Luigi Offeddu, Corriere della Sera 01/06/2010, 1 giugno 2010
DA TOPOLANEK A TONY BLAIR. QUANDO UNA FRASE METTE NEI GUAI
Se avrà bisogno di consolarsi, Horst Köhler potrà sempre telefonare a Mirek Topolanek, in quel di Praga: uno che non è un semplice apprendista delle gaffe, come lui; ma l’imperatore, il campione in carica, lo Schumacher-Milito-Tiger Woods degli strafalcioni in Europa. L’unico che in un sol colpo, con una tripletta secca di bestialità, a marzo è riuscito a offendere insieme la chiesa cattolica, gli omosessuali e gli ebrei. E così ha perso la guida del suo partito, l’Ods, trovandosi costretto alle dimissioni dopo che un anno prima aveva già perso la guida del governo per via (non solo, ma anche) di certe sue fotografie «nature» scattate a Villa Certosa, in Sardegna. A marzo, dunque, Topolanek ha superato se stesso. Nel rilasciare un’intervista a un giornale gay, ha infatti pensato bene di chiarire che Gustav Slamecka, ministro dei trasporti, non avrebbe una certa facilità alle dimissioni perché gay, ma per via «della sua personalità». Mentre Jan Fischer, il primo ministro, «si arrende anche prima», eppure «non è gay, lui è ebreo». A quel punto, mancavano solo i cristiani. E Topolanek ha rimediato, aggiungendo che le chiese cristiane ogni tanto lavano il cervello alla gente. Con metà dell’Ods che protestava, Topolanek ha dovuto farsi da parte. In più, al momento dell’addio, qualcuno è andato anche a ricordargli quel che aveva combinato a Bruxelles, nel 2009: quando il suo Paese era presidente di turno dell’Ue. In quei giorni, bisognava convincere gli europei che il Trattato di Lisbona era cosa buona, una Costituzione degna di tal nome: Topolanek diede il suo contributo dicendo davanti all’Europarlamento che il Trattato era «un po’ peggio» di quello precedente approvato a Nizza, e che i cechi l’avrebbero naturalmente bocciato se mai fossero stati chiamati al voto.

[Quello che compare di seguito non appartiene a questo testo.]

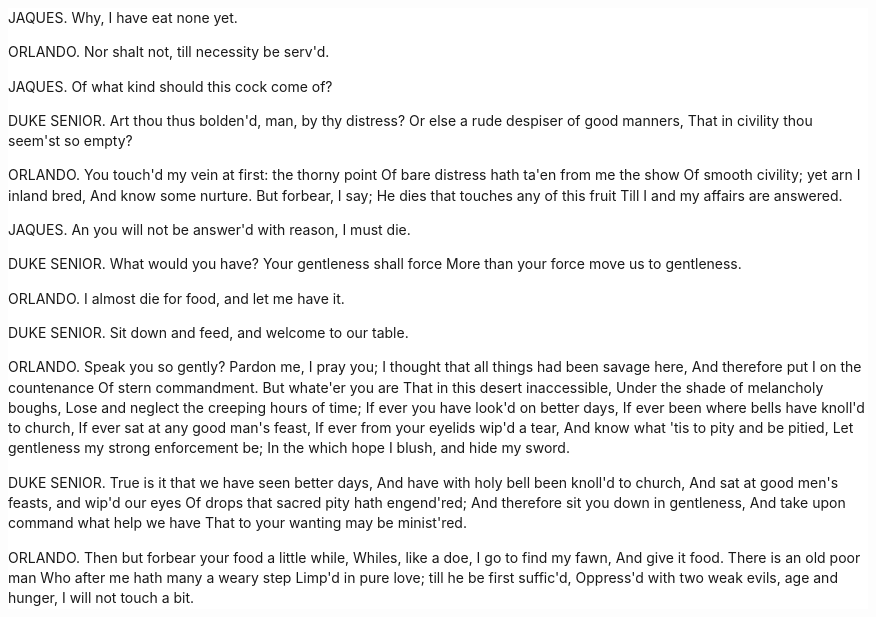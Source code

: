   JAQUES. Why, I have eat none yet.

  ORLANDO. Nor shalt not, till necessity be serv'd.

  JAQUES. Of what kind should this cock come of?

  DUKE SENIOR. Art thou thus bolden'd, man, by thy distress?
    Or else a rude despiser of good manners,
    That in civility thou seem'st so empty?

  ORLANDO. You touch'd my vein at first: the thorny point
    Of bare distress hath ta'en from me the show
    Of smooth civility; yet arn I inland bred,
    And know some nurture. But forbear, I say;
    He dies that touches any of this fruit
    Till I and my affairs are answered.

  JAQUES. An you will not be answer'd with reason, I must die.

  DUKE SENIOR. What would you have? Your gentleness shall force
    More than your force move us to gentleness.

  ORLANDO. I almost die for food, and let me have it.

  DUKE SENIOR. Sit down and feed, and welcome to our table.

  ORLANDO. Speak you so gently? Pardon me, I pray you;
    I thought that all things had been savage here,
    And therefore put I on the countenance
    Of stern commandment. But whate'er you are
    That in this desert inaccessible,
    Under the shade of melancholy boughs,
    Lose and neglect the creeping hours of time;
    If ever you have look'd on better days,
    If ever been where bells have knoll'd to church,
    If ever sat at any good man's feast,
    If ever from your eyelids wip'd a tear,
    And know what 'tis to pity and be pitied,
    Let gentleness my strong enforcement be;
    In the which hope I blush, and hide my sword.

  DUKE SENIOR. True is it that we have seen better days,
    And have with holy bell been knoll'd to church,
    And sat at good men's feasts, and wip'd our eyes
    Of drops that sacred pity hath engend'red;
    And therefore sit you down in gentleness,
    And take upon command what help we have
    That to your wanting may be minist'red.

  ORLANDO. Then but forbear your food a little while,
    Whiles, like a doe, I go to find my fawn,
    And give it food. There is an old poor man
    Who after me hath many a weary step
    Limp'd in pure love; till he be first suffic'd,
    Oppress'd with two weak evils, age and hunger,
    I will not touch a bit.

sempre una storia da campionato delle gaffe quella che nel 2006 vide protagonista l’allora premier britannico Tony Blair. Il suo Paese combatteva allora in Iraq, accanto alle truppe americane e a quelle di molti altre nazioni, i cui leader si sforzavano un giorno sì e uno no di convincere la propria opinione pubblica che la guerra andava benino, che si facevano progressi, insomma che valeva la pena di restare laggiù. E lui, Blair? «Un disastro. La guerra in Iraq, in gran parte, è stata finora un disastro». Parole dette, per di più, in un’intervista alla televisione Al Jazeera, dunque rivolte anche a tutto il modo arabo: bufera di proteste, e poco mancò che l’inquilino di Downing Street si vedesse consegnare l’avviso di sfratto.

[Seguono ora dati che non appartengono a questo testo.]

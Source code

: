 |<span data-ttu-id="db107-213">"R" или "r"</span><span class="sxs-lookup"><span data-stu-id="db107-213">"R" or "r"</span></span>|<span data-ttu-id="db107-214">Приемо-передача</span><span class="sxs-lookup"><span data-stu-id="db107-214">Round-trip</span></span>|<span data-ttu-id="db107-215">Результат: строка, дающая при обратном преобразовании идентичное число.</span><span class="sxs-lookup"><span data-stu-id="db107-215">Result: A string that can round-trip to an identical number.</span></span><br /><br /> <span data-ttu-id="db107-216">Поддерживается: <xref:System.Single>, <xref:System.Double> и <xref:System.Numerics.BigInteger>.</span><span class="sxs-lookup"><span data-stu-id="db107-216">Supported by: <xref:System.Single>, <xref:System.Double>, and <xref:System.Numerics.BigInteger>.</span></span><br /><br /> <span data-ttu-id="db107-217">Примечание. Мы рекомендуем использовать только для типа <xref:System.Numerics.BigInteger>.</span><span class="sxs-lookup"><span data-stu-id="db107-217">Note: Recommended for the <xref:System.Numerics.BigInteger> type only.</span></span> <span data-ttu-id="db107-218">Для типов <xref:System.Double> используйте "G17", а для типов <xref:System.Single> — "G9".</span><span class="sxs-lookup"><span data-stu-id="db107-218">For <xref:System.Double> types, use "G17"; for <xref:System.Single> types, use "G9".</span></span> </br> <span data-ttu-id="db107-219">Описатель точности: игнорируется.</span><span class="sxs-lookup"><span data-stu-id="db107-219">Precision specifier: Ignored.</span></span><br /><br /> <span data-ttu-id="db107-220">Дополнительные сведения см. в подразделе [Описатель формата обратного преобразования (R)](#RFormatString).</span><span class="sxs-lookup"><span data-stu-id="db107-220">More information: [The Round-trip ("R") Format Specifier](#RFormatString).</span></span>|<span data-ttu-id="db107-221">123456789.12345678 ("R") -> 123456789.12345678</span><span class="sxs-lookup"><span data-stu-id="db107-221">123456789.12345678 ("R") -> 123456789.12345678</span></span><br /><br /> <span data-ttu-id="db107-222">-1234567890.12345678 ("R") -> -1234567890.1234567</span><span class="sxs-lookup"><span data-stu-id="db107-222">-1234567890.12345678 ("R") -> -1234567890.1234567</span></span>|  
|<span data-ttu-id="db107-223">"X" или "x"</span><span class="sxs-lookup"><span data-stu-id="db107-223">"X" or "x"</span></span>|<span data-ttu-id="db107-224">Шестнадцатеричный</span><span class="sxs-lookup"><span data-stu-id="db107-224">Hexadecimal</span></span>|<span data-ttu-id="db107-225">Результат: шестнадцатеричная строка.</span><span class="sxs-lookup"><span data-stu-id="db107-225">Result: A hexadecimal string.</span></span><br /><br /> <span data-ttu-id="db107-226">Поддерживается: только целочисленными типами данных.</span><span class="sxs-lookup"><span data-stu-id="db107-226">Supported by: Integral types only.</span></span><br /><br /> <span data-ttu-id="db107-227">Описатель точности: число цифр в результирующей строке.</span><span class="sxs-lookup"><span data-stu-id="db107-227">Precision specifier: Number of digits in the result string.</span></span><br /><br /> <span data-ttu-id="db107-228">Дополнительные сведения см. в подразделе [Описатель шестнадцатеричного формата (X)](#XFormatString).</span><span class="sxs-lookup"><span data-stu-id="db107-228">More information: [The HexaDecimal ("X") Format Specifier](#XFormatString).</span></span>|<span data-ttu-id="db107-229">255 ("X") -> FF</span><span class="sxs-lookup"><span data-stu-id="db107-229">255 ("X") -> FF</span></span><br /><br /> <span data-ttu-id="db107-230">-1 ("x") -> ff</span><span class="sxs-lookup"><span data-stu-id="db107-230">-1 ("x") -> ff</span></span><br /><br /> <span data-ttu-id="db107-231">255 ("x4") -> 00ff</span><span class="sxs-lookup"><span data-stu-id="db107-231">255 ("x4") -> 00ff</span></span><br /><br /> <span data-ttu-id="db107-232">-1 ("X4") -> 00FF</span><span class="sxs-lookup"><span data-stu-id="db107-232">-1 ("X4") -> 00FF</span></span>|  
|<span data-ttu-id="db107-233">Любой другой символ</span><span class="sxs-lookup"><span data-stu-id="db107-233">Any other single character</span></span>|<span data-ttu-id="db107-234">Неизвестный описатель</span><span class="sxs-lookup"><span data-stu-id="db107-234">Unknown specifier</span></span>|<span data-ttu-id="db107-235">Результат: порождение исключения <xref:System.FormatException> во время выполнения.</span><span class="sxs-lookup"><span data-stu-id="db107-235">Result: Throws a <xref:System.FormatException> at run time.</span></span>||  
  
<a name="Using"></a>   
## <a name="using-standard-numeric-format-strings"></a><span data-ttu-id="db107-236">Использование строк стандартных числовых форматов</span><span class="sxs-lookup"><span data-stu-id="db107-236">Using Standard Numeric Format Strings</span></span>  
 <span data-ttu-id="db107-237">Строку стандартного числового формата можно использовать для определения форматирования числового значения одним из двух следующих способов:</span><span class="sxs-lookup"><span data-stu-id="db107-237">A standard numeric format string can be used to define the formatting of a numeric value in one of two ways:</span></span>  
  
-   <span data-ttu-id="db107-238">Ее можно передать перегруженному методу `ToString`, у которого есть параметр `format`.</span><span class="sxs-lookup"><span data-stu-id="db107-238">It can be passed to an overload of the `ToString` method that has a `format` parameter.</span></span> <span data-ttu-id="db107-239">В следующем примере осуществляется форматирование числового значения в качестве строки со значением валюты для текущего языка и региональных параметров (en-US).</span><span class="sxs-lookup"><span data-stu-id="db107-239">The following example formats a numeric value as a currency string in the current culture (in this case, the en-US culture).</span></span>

Se anche dall’altra parte dell’Atlantico, negli Usa, vi sono sempre state lingue senza freni (il candido Jimmy Carter spiegò una volta che la figlia tredicenne si preoccupava molto per «la proliferazione nucleare» e i maliziosi spettatori scoppiarono a ridere), gli unici veri rivali davanti agli Schumacher-Milito d’Europa sono i loro colleghi del Sole Levante, i giapponesi. Per esempio Yoshiro Mori, premier nel 2000-2001, che quasi provocò una crisi diplomatica con gli Usa per averli definiti una nazione «piena di gangster» e per aver poi collegato questa timida constatazione alla diffusione dell’Aids. Subito dopo, passò alla politica interna: e disse che Osaka era una «sputacchiera». Ancora meglio ha saputo però fare Taro Aso, primo ministro nel 2008-2009, che diligentemente ha avuto una buona parola per tutte le categorie dei suoi elettori: dai pensionati («perché dovrei mantenere gente che non fa che mangiare e bere, senza mai uno sforzo per migliorare?»), ai genitori («gente che ha fallito con i suoi bambini»). Aso, spesso criticato per una certa indulgenza a pranzi e brindisi, ha saputo però essere anche auto-critico: una volta ha definito «puzzolenti» le politiche del suo governo. E almeno questo, certo, uno come Köhler non l’ha mai fatto.